— MATERIAL TO PROCESS —

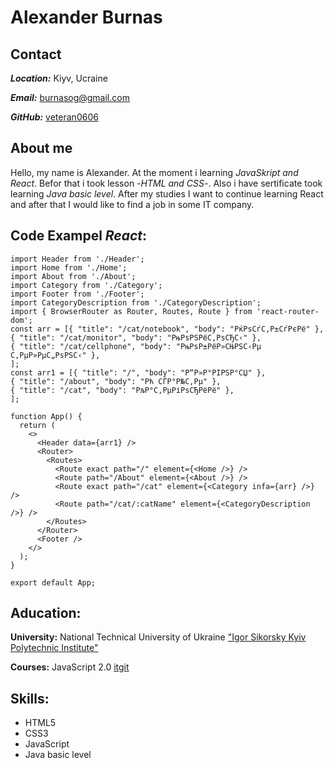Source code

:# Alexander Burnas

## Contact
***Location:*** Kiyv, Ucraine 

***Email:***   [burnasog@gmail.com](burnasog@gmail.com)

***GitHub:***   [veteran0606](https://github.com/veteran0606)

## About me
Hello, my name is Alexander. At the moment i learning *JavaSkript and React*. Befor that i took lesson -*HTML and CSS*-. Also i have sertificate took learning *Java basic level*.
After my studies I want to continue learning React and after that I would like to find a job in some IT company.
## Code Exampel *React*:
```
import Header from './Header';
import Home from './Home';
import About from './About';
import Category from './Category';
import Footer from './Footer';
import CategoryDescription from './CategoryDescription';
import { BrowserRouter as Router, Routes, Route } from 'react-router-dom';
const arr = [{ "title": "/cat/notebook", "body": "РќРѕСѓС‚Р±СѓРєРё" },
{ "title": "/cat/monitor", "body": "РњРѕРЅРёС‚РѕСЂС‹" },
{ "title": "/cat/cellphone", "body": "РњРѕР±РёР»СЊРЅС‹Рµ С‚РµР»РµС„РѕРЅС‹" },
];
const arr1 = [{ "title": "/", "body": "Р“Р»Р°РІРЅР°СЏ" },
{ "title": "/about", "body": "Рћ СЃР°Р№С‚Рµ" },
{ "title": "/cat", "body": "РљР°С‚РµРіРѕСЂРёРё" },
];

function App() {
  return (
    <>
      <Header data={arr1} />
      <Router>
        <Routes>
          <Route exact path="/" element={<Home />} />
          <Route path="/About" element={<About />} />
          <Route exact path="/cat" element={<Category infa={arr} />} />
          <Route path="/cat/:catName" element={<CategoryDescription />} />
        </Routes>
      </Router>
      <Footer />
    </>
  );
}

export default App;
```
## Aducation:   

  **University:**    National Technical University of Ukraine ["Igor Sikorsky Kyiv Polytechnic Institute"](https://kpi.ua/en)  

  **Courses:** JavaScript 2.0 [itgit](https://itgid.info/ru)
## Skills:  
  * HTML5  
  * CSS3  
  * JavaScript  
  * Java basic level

— TASK PROMPT —
Report every line above that has the string "body" in it.

— ANSWER SPACE —
const arr = [{ "title": "/cat/notebook", "body": "РќРѕСѓС‚Р±СѓРєРё" },
{ "title": "/cat/monitor", "body": "РњРѕРЅРёС‚РѕСЂС‹" },
{ "title": "/cat/cellphone", "body": "РњРѕР±РёР»СЊРЅС‹Рµ С‚РµР»РµС„РѕРЅС‹" },
const arr1 = [{ "title": "/", "body": "Р“Р»Р°РІРЅР°СЏ" },
{ "title": "/about", "body": "Рћ СЃР°Р№С‚Рµ" },
{ "title": "/cat", "body": "РљР°С‚РµРіРѕСЂРёРё" },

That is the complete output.